*What is required:*
All lines from the one containing "- Benchmarking Framework: Google Benchmark" to the end of the entries below should be output exactly as they appear. No other lines should be output.

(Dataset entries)
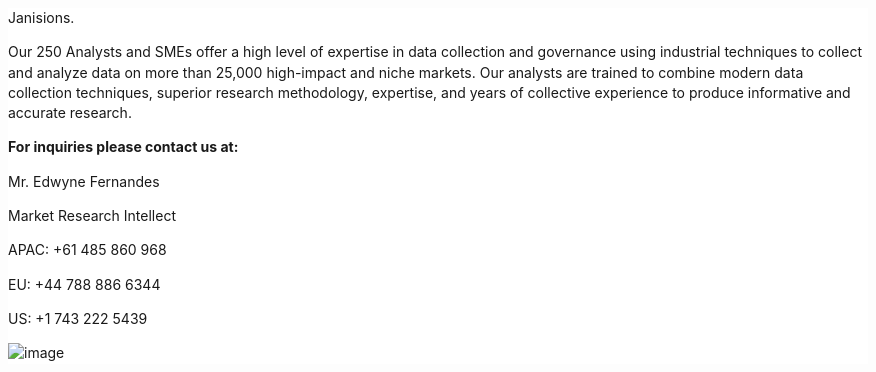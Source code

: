 Janisions.</p><p><span class="">Our 250 Analysts and SMEs offer a high level of expertise in data collection and governance using industrial techniques to collect and analyze data on more than 25,000 high-impact and niche markets. Our analysts are trained to combine modern data collection techniques, superior research methodology, expertise, and years of collective experience to produce informative and accurate research.</span></p><p><strong>For inquiries please contact us at:</strong></p><p>Mr. Edwyne Fernandes</p><p>Market Research Intellect</p><p>APAC: +61 485 860 968</p><p>EU: +44 788 886 6344</p><p>US: +1 743 222 5439</p>
![image](https://github.com/user-attachments/assets/505ea6d1-97a0-4491-a622-a3211c494187)
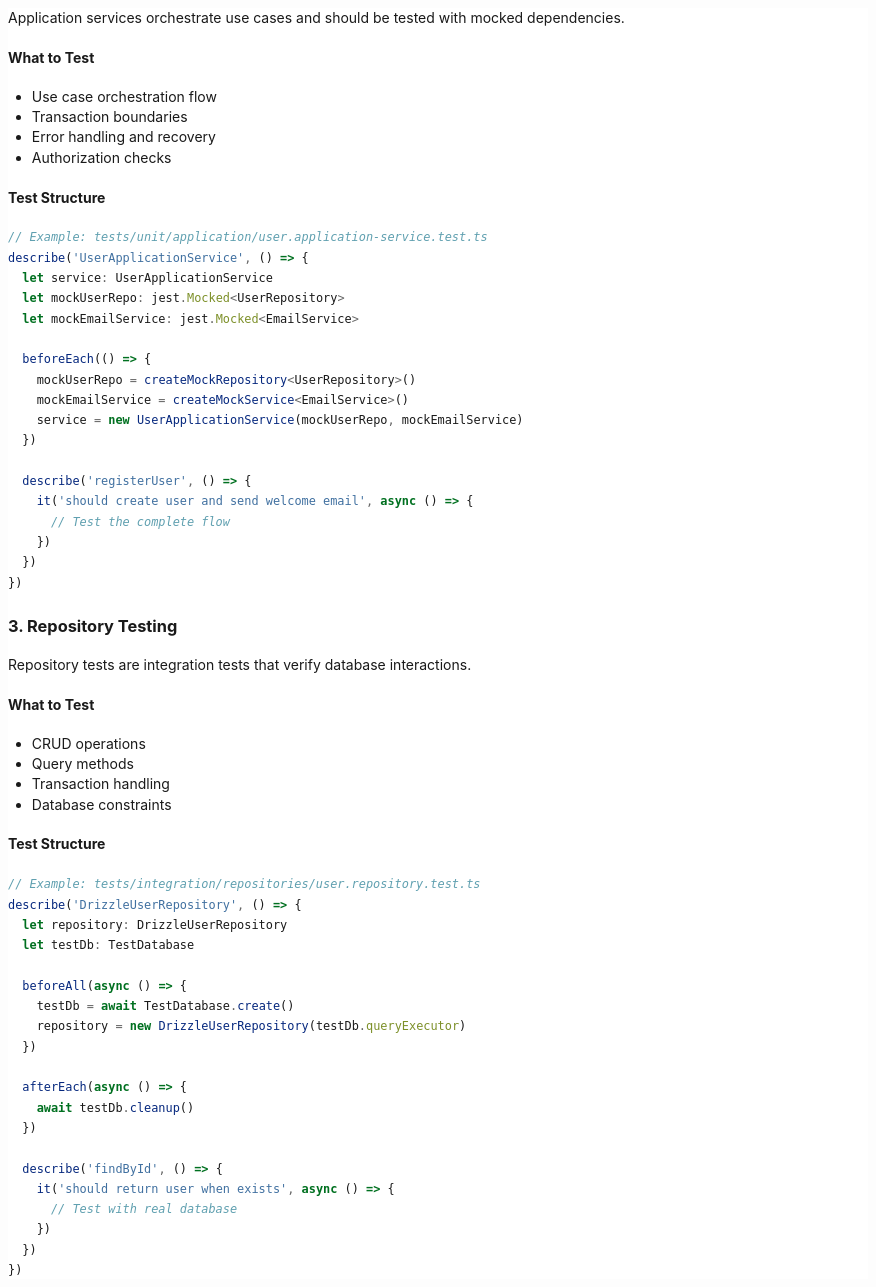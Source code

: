 Application services orchestrate use cases and should be tested with mocked dependencies.

#### What to Test
- Use case orchestration flow
- Transaction boundaries
- Error handling and recovery
- Authorization checks

#### Test Structure
```typescript
// Example: tests/unit/application/user.application-service.test.ts
describe('UserApplicationService', () => {
  let service: UserApplicationService
  let mockUserRepo: jest.Mocked<UserRepository>
  let mockEmailService: jest.Mocked<EmailService>
  
  beforeEach(() => {
    mockUserRepo = createMockRepository<UserRepository>()
    mockEmailService = createMockService<EmailService>()
    service = new UserApplicationService(mockUserRepo, mockEmailService)
  })
  
  describe('registerUser', () => {
    it('should create user and send welcome email', async () => {
      // Test the complete flow
    })
  })
})
```

### 3. Repository Testing

Repository tests are integration tests that verify database interactions.

#### What to Test
- CRUD operations
- Query methods
- Transaction handling
- Database constraints

#### Test Structure
```typescript
// Example: tests/integration/repositories/user.repository.test.ts
describe('DrizzleUserRepository', () => {
  let repository: DrizzleUserRepository
  let testDb: TestDatabase
  
  beforeAll(async () => {
    testDb = await TestDatabase.create()
    repository = new DrizzleUserRepository(testDb.queryExecutor)
  })
  
  afterEach(async () => {
    await testDb.cleanup()
  })
  
  describe('findById', () => {
    it('should return user when exists', async () => {
      // Test with real database
    })
  })
})
```
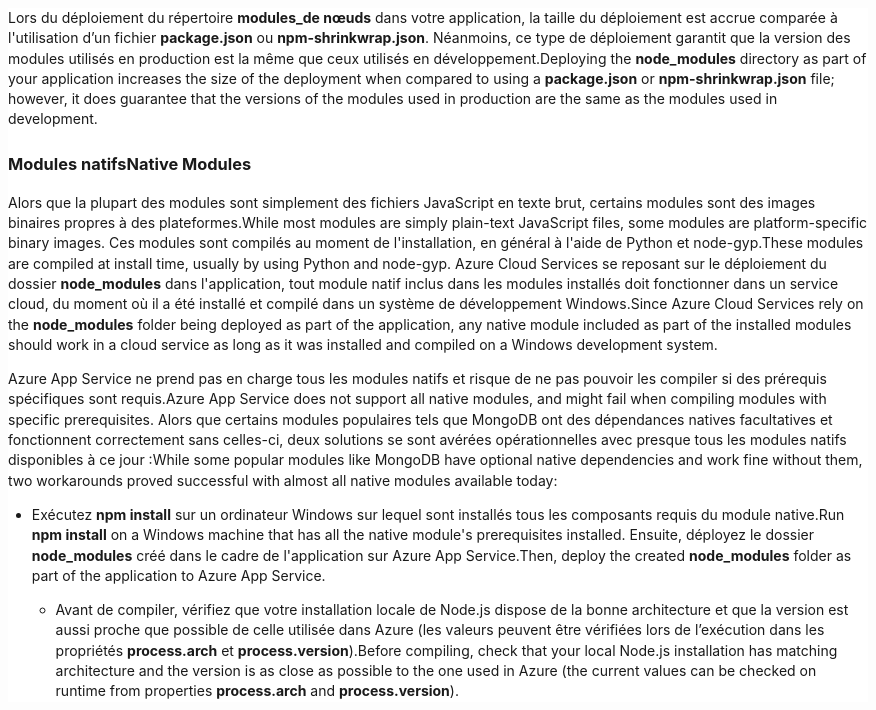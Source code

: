 <span data-ttu-id="b0b04-118">Lors du déploiement du répertoire **modules\_de nœuds** dans votre application, la taille du déploiement est accrue comparée à l'utilisation d’un fichier **package.json** ou **npm-shrinkwrap.json**. Néanmoins, ce type de déploiement garantit que la version des modules utilisés en production est la même que ceux utilisés en développement.</span><span class="sxs-lookup"><span data-stu-id="b0b04-118">Deploying the **node\_modules** directory as part of your application increases the size of the deployment when compared to using a **package.json** or **npm-shrinkwrap.json** file; however, it does guarantee that the versions of the modules used in production are the same as the modules used in development.</span></span>

### <a name="native-modules"></a><span data-ttu-id="b0b04-119">Modules natifs</span><span class="sxs-lookup"><span data-stu-id="b0b04-119">Native Modules</span></span>
<span data-ttu-id="b0b04-120">Alors que la plupart des modules sont simplement des fichiers JavaScript en texte brut, certains modules sont des images binaires propres à des plateformes.</span><span class="sxs-lookup"><span data-stu-id="b0b04-120">While most modules are simply plain-text JavaScript files, some modules are platform-specific binary images.</span></span> <span data-ttu-id="b0b04-121">Ces modules sont compilés au moment de l'installation, en général à l'aide de Python et node-gyp.</span><span class="sxs-lookup"><span data-stu-id="b0b04-121">These modules are compiled at install time, usually by using Python and node-gyp.</span></span> <span data-ttu-id="b0b04-122">Azure Cloud Services se reposant sur le déploiement du dossier **node\_modules** dans l'application, tout module natif inclus dans les modules installés doit fonctionner dans un service cloud, du moment où il a été installé et compilé dans un système de développement Windows.</span><span class="sxs-lookup"><span data-stu-id="b0b04-122">Since Azure Cloud Services rely on the **node\_modules** folder being deployed as part of the application, any native module included as part of the installed modules should work in a cloud service as long as it was installed and compiled on a Windows development system.</span></span>

<span data-ttu-id="b0b04-123">Azure App Service ne prend pas en charge tous les modules natifs et risque de ne pas pouvoir les compiler si des prérequis spécifiques sont requis.</span><span class="sxs-lookup"><span data-stu-id="b0b04-123">Azure App Service does not support all native modules, and might fail when compiling modules with specific prerequisites.</span></span> <span data-ttu-id="b0b04-124">Alors que certains modules populaires tels que MongoDB ont des dépendances natives facultatives et fonctionnent correctement sans celles-ci, deux solutions se sont avérées opérationnelles avec presque tous les modules natifs disponibles à ce jour :</span><span class="sxs-lookup"><span data-stu-id="b0b04-124">While some popular modules like MongoDB have optional native dependencies and work fine without them, two workarounds proved successful with almost all native modules available today:</span></span>

* <span data-ttu-id="b0b04-125">Exécutez **npm install** sur un ordinateur Windows sur lequel sont installés tous les composants requis du module native.</span><span class="sxs-lookup"><span data-stu-id="b0b04-125">Run **npm install** on a Windows machine that has all the native module's prerequisites installed.</span></span> <span data-ttu-id="b0b04-126">Ensuite, déployez le dossier **node\_modules** créé dans le cadre de l'application sur Azure App Service.</span><span class="sxs-lookup"><span data-stu-id="b0b04-126">Then, deploy the created **node\_modules** folder as part of the application to Azure App Service.</span></span>

  * <span data-ttu-id="b0b04-127">Avant de compiler, vérifiez que votre installation locale de Node.js dispose de la bonne architecture et que la version est aussi proche que possible de celle utilisée dans Azure (les valeurs peuvent être vérifiées lors de l’exécution dans les propriétés **process.arch** et **process.version**).</span><span class="sxs-lookup"><span data-stu-id="b0b04-127">Before compiling, check that your local Node.js installation has matching architecture and the version is as close as possible to the one used in Azure (the current values can be checked on runtime from properties **process.arch** and **process.version**).</span></span>
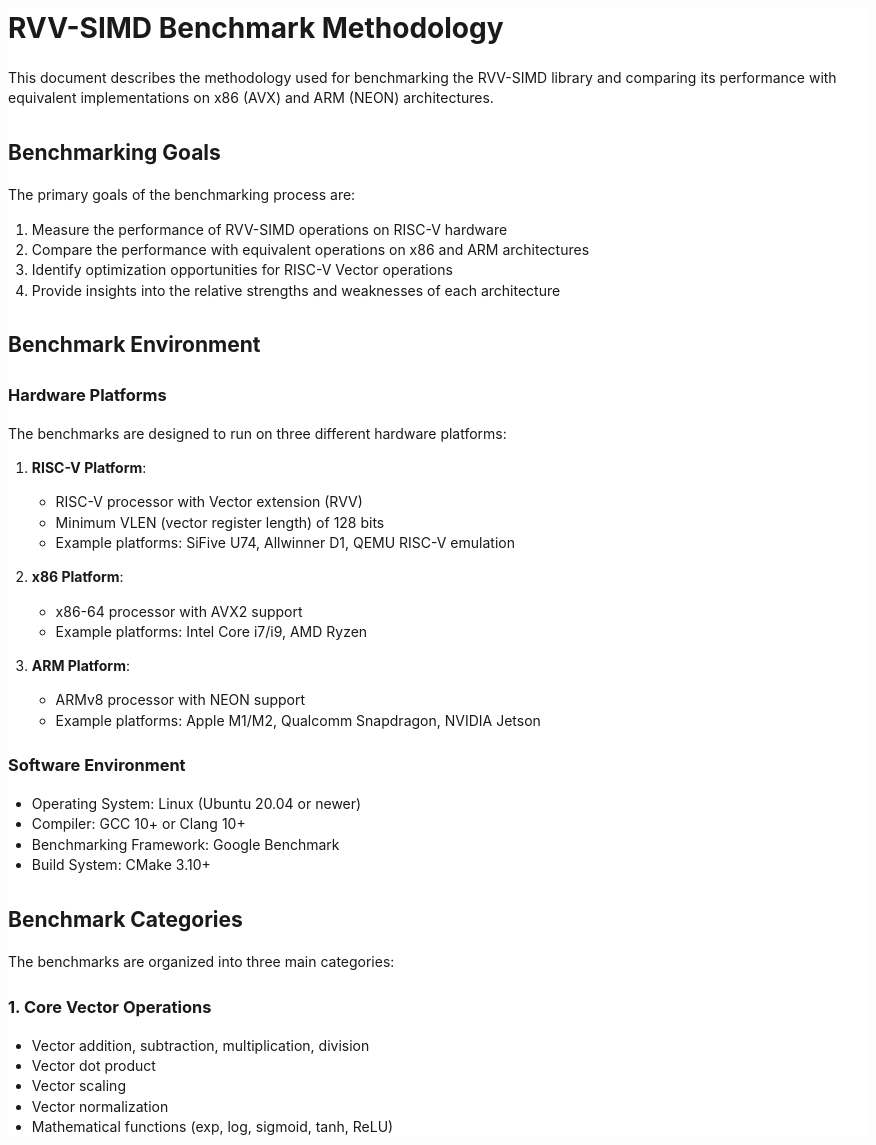 # RVV-SIMD Benchmark Methodology

This document describes the methodology used for benchmarking the RVV-SIMD library and comparing its performance with equivalent implementations on x86 (AVX) and ARM (NEON) architectures.

## Benchmarking Goals

The primary goals of the benchmarking process are:

1. Measure the performance of RVV-SIMD operations on RISC-V hardware
2. Compare the performance with equivalent operations on x86 and ARM architectures
3. Identify optimization opportunities for RISC-V Vector operations
4. Provide insights into the relative strengths and weaknesses of each architecture

## Benchmark Environment

### Hardware Platforms

The benchmarks are designed to run on three different hardware platforms:

1. **RISC-V Platform**:
   - RISC-V processor with Vector extension (RVV)
   - Minimum VLEN (vector register length) of 128 bits
   - Example platforms: SiFive U74, Allwinner D1, QEMU RISC-V emulation

2. **x86 Platform**:
   - x86-64 processor with AVX2 support
   - Example platforms: Intel Core i7/i9, AMD Ryzen

3. **ARM Platform**:
   - ARMv8 processor with NEON support
   - Example platforms: Apple M1/M2, Qualcomm Snapdragon, NVIDIA Jetson

### Software Environment

- Operating System: Linux (Ubuntu 20.04 or newer)
- Compiler: GCC 10+ or Clang 10+
- Benchmarking Framework: Google Benchmark
- Build System: CMake 3.10+

## Benchmark Categories

The benchmarks are organized into three main categories:

### 1. Core Vector Operations

- Vector addition, subtraction, multiplication, division
- Vector dot product
- Vector scaling
- Vector normalization
- Mathematical functions (exp, log, sigmoid, tanh, ReLU)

*Solution to the problem:*
- Benchmarking Framework: Google Benchmark
- Build System: CMake 3.10+

## Benchmark Categories

The benchmarks are organized into three main categories:

### 1. Core Vector Operations

- Vector addition, subtraction, multiplication, division
- Vector dot product
- Vector scaling
- Vector normalization
- Mathematical functions (exp, log, sigmoid, tanh, ReLU)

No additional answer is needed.